## What you should do
From the records below, copy the lines that include "This".

======

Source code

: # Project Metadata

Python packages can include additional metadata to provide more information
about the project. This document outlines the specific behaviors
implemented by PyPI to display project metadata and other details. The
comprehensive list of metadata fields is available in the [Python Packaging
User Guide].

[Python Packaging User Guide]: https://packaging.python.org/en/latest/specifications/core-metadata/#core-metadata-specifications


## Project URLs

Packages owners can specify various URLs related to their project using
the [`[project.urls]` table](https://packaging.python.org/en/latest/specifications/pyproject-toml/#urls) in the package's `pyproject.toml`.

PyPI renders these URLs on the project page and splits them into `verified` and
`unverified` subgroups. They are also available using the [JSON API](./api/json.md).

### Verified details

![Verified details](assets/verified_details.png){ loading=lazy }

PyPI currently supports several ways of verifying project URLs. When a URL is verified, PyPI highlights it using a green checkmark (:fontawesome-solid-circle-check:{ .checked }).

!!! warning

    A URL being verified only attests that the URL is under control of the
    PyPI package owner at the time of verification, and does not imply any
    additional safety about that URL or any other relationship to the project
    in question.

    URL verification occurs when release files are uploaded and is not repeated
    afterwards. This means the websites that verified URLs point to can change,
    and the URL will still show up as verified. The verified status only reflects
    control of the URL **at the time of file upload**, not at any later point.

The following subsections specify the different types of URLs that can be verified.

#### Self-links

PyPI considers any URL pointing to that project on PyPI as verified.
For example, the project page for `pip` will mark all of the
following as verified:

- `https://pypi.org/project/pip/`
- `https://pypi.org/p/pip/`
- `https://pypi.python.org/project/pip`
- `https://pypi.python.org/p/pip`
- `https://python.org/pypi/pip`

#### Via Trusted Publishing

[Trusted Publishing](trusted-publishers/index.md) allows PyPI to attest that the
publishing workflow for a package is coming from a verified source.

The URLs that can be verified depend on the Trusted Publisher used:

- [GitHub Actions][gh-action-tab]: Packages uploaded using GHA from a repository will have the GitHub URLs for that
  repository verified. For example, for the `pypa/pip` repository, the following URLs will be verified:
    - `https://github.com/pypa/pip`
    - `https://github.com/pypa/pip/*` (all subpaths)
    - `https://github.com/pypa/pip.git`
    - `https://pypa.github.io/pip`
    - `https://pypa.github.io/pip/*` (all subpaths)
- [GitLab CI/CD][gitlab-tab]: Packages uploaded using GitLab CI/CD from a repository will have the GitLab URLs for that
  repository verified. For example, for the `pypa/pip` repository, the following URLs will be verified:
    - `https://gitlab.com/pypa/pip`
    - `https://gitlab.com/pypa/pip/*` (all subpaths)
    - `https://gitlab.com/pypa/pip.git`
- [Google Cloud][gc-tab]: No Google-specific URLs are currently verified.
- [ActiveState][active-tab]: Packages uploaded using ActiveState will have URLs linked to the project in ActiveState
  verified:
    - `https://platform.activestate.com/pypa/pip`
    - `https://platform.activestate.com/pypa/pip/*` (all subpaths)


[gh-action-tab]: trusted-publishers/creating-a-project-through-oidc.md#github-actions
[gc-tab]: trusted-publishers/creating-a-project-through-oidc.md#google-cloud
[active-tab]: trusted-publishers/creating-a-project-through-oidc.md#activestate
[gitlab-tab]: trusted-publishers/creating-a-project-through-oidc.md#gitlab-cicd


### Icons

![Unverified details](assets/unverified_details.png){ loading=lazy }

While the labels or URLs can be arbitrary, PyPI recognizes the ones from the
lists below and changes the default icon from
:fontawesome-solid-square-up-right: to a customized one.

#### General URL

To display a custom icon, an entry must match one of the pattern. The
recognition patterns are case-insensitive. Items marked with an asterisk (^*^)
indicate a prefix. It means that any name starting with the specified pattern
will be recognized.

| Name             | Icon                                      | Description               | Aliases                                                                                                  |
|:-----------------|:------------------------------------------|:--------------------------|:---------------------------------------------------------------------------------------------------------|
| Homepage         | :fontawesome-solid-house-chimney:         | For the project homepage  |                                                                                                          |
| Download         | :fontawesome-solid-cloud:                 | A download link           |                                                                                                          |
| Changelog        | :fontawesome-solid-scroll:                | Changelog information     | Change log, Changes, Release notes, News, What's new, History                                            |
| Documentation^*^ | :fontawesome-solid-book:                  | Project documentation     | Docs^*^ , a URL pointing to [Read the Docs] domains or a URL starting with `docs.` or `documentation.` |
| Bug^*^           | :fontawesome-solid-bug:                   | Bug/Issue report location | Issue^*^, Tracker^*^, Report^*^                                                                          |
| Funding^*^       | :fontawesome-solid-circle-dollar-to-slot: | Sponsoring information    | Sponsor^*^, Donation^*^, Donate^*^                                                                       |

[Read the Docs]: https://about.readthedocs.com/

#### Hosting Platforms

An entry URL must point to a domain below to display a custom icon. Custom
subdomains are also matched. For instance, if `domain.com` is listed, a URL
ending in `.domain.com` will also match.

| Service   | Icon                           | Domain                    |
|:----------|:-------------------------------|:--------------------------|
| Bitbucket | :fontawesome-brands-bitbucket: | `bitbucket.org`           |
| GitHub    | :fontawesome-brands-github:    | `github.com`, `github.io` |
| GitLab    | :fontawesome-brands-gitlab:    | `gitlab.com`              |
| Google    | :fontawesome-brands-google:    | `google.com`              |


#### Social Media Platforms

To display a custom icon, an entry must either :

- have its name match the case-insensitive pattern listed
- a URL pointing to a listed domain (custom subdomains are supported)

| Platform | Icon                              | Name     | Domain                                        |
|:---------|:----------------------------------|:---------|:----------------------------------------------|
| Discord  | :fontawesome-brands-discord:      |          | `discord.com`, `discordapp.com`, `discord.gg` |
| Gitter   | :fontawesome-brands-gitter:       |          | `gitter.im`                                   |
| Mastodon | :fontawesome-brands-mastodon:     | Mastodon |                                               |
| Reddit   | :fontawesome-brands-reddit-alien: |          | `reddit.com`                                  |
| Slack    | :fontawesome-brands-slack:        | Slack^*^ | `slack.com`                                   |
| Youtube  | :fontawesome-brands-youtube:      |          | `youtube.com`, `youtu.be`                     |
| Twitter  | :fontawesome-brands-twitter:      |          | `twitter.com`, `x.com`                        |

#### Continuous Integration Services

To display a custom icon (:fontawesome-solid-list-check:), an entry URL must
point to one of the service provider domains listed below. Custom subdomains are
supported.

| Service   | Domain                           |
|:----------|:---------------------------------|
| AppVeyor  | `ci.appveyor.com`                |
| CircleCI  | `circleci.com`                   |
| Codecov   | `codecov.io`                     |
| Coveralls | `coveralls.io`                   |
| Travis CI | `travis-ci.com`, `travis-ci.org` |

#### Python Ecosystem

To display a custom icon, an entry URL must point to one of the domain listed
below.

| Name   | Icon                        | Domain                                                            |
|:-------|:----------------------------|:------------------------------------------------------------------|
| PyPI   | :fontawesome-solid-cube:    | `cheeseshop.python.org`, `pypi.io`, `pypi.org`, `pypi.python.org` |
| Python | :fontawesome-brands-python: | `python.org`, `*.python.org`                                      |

======

## Output below
about the project. This document outlines the specific behaviors
    afterwards. This means the websites that verified URLs point to can change,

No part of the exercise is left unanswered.